Most common types of business insurance are tax deductible, including property insurance, casualty insurance, and workers’ compensation insurance. You can read Chapter 8 of IRS Publication 334, the tax guide for small businesses, to see which types of insurance are and are not deductible.
#20 Bank Fees for Business Accounts
ATM fees and bank service charges are a deductible miscellaneous expense for small businesses. Self-employed individuals will find it helpful to keep business and personal accounts separate to be able to keep monthly tabs on any fees accrued.
#21 Other taxes
Small businesses can deduct many non-federal business-related taxes from their taxable income. This includes sales taxes, city and state taxes, and the employer portion of payroll taxes. However, these taxes can only be deducted in the year they were paid.
#22 Bad Debts
Bad debt is any debt owed to you by a customer or client that goes unpaid. While you can always try taking someone who owes you to small claims court, the reality is that some bad debts are simply never going to be paid. While it’s not ideal, you can use bad debts to reduce your tax liability if you’ve already listed the amount due as business income.
#23 Interest on loans
The IRS allows you to deduct interest on business-related loans as long as you are legally liable for the debt, are making payments which are being deposited by the lender, and it is a legitimate loan from a creditor. Loans between family members don’t count.

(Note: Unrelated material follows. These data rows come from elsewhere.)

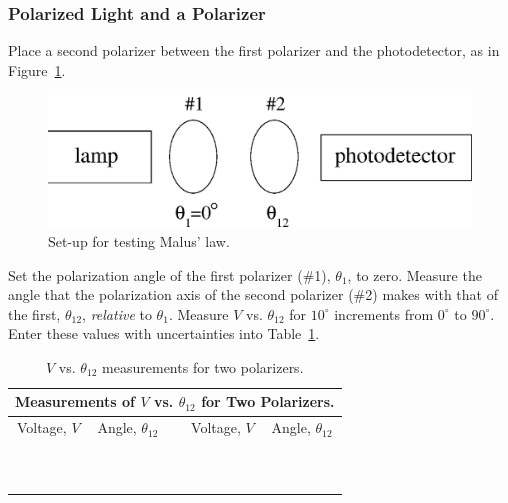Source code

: \subsubsection{Polarized Light and a Polarizer}

Place a second polarizer between the first polarizer and the 
photodetector, as in Figure~\ref{fig:pol:twopol}. 
\begin{figure}[htb]
\centering 
\epsfxsize=8cm \includegraphics[scale=0.6]{7_polarization/twopol.eps}
\caption{Set-up for testing Malus' law.}
\label{fig:pol:twopol}
\end{figure}

\noindent Set the polarization angle of the first 
polarizer (\#1), $\theta_1$, to zero.  
Measure the angle that the polarization axis of the 
second polarizer (\#2) makes with that of the first, $\theta_{12}$, 
{\it relative} to $\theta_1$.  
Measure $V$ vs. $\theta_{12}$ for $10^\circ$ increments from $0^\circ$ to 
$90^\circ$.  
Enter these values with uncertainties into Table~\ref{tab:PO:2lens}.

\begin{table}[htb]
\begin{center}
\begin{tabular}{|c|c|c|c|c|}
\hline
\multicolumn{5}{|c|}{Measurements of $V$ vs. $\theta _{12}$ for
 Two Polarizers.} \\
\hline
Voltage, $V$ & Angle, $\theta _{12}$ & & Voltage, $V$ & Angle, $\theta _{12}$\\
\hline
\hspace*{3cm} & \hspace*{3cm} & \hspace*{.3cm} & \hspace*{3cm} & \hspace*{3cm}
\\
& & & & \\
\hline
& & & & \\
& & & & \\
\hline
& & & & \\
& & & & \\
\hline
& & & & \\
& & & & \\
\hline
& & & & \\
& & & & \\
\hline
\end{tabular}
\end{center}
\caption{$V$ vs. $\theta _{12}$ measurements for two polarizers.}
\label {tab:PO:2lens}
\end{table}



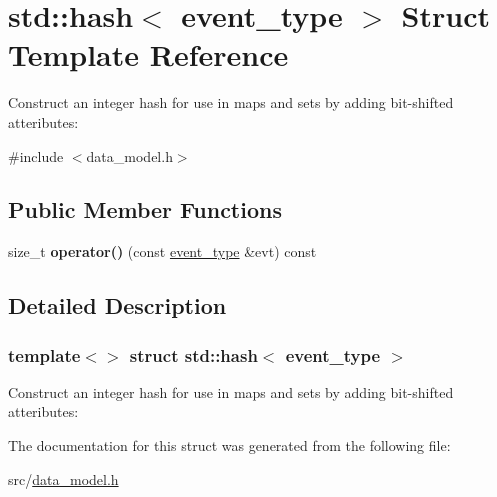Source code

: \hypertarget{structstd_1_1hash_3_01event__type_01_4}{}\section{std\+:\+:hash$<$ event\+\_\+type $>$ Struct Template Reference}
\label{structstd_1_1hash_3_01event__type_01_4}


Construct an integer hash for use in maps and sets by adding bit-\/shifted atteributes\+:  




{\ttfamily \#include $<$data\+\_\+model.\+h$>$}

\subsection*{Public Member Functions}
\begin{DoxyCompactItemize}
\item 
\mbox{\label{structstd_1_1hash_3_01event__type_01_4_ad45f8465347bc54724583f2abb7c7e8f}} 
size\+\_\+t {\bfseries operator()} (const \hyperlink{structtricl_1_1event__type}{event\+\_\+type} \&evt) const
\end{DoxyCompactItemize}


\subsection{Detailed Description}
\subsubsection*{template$<$$>$\newline
struct std\+::hash$<$ event\+\_\+type $>$}

Construct an integer hash for use in maps and sets by adding bit-\/shifted atteributes\+: 

The documentation for this struct was generated from the following file\+:\begin{DoxyCompactItemize}
\item 
src/\hyperlink{data__model_8h}{data\+\_\+model.\+h}\end{DoxyCompactItemize}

#24 Disaster and Theft Loss
Did a hurricane, fire, or earthquake cost you? The government will allow you to deduct any losses that your insurance company did not compensate you for. Theft loss is also deductible.
#25 Charitable Deductions
Just like individuals, businesses also receive tax breaks for charitable giving, as long as the organization is qualified to receive tax-free donations. Businesses can donate in the form of cash, in-kind donations, or transportation. You cannot, however, try to deduct man hours offered by staff to volunteer organizations. Charitable donations can be listed as business expenses, and self-employed individuals must deduct charitable giving from their personal expenses.